I got my raise in the end, but the whole thing left me feeling even more vulnerable about asking for money. Like it was a personal failure. Mix that with one of my biggest passions, and it’s a recipe for doubt. Have I published enough to charge that? Do I write well enough? Will they be satisfied with what they get in return? Can I charge that in a mountain town?
Logically, I know the answer is yes to all of those question. I’m educated, experienced and looking for fair trade. But this isn’t about logic–it’s about self worth.
“Has anyone ever said no?” D asked. No.
“Have they asked for any of those credentials?” No.
“What if they just said no? Would that be bad?” No.

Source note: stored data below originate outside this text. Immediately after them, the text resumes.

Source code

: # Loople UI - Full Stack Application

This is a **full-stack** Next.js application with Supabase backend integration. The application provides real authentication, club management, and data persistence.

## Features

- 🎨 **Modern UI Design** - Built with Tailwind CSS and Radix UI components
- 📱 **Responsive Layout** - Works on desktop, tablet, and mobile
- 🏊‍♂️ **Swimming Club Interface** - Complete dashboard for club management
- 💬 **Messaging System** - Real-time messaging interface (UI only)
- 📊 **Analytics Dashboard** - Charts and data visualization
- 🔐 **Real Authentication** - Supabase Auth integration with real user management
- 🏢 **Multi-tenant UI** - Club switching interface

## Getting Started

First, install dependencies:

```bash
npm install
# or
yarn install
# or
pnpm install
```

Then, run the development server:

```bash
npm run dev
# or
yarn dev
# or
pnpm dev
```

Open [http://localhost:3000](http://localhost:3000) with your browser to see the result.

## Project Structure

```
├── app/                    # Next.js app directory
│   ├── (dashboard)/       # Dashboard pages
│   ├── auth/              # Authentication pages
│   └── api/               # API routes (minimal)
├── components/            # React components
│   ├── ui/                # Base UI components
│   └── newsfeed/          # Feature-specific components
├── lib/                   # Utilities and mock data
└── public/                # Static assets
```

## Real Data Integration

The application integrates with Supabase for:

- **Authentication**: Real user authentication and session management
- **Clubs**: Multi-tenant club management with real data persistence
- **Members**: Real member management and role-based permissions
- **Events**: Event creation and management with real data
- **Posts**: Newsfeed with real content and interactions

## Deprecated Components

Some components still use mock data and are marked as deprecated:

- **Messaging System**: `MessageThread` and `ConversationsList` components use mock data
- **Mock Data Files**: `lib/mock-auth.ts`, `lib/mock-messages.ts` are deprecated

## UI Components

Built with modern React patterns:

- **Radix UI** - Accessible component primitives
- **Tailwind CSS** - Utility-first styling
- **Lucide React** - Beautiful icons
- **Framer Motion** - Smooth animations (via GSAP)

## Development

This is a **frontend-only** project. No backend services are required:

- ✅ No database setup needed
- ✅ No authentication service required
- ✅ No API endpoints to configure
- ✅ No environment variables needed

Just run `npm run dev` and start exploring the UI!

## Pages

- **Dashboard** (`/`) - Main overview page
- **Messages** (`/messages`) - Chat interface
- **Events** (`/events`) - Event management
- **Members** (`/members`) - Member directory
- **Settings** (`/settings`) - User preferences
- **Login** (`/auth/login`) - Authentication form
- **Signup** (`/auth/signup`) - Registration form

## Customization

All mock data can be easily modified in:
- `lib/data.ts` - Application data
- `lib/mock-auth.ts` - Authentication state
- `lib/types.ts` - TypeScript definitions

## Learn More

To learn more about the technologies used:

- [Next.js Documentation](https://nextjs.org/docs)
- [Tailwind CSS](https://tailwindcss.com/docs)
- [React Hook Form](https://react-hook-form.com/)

Perhaps, she said, making more money isn’t about working harder. It could be as simple as asking for what I’m worth. And maybe it didn’t need to be complicated:
I know what it feels like to throw out a number that’s too low–before anyone can respond, my throat is tight and I feel tense. So can I learn to check that sensation before I share my rates? I can feel for the opposite–lightness, a sense of freedom–as a cue that I’m asking for a fair value.
As a girl who moved to the mountains because the very idea of it made me smile, that was an approach I could relate to. I immediately relaxed and felt a sense of optimism that hasn’t waned. I wondered how long I’d have to wait before trying it out.
My opportunity came this week. I won’t pretend I felt easy going and free. But I did ask for more than I would have two weeks ago and it felt right based on how the project had grown. There was an audible pause–even surprise. I backpedaled in the discomfort of it all, but in the end the check was written at the amount I’d asked for without begrudging.
It was an awkward moment, but it passed. There’s still room for improvement in the communication, but I left with a new feeling: it was fair compensation for the work I had done, and had I asked for less, I would have felt bad. Again.
It was a small step, but it felt like a step in the right direction.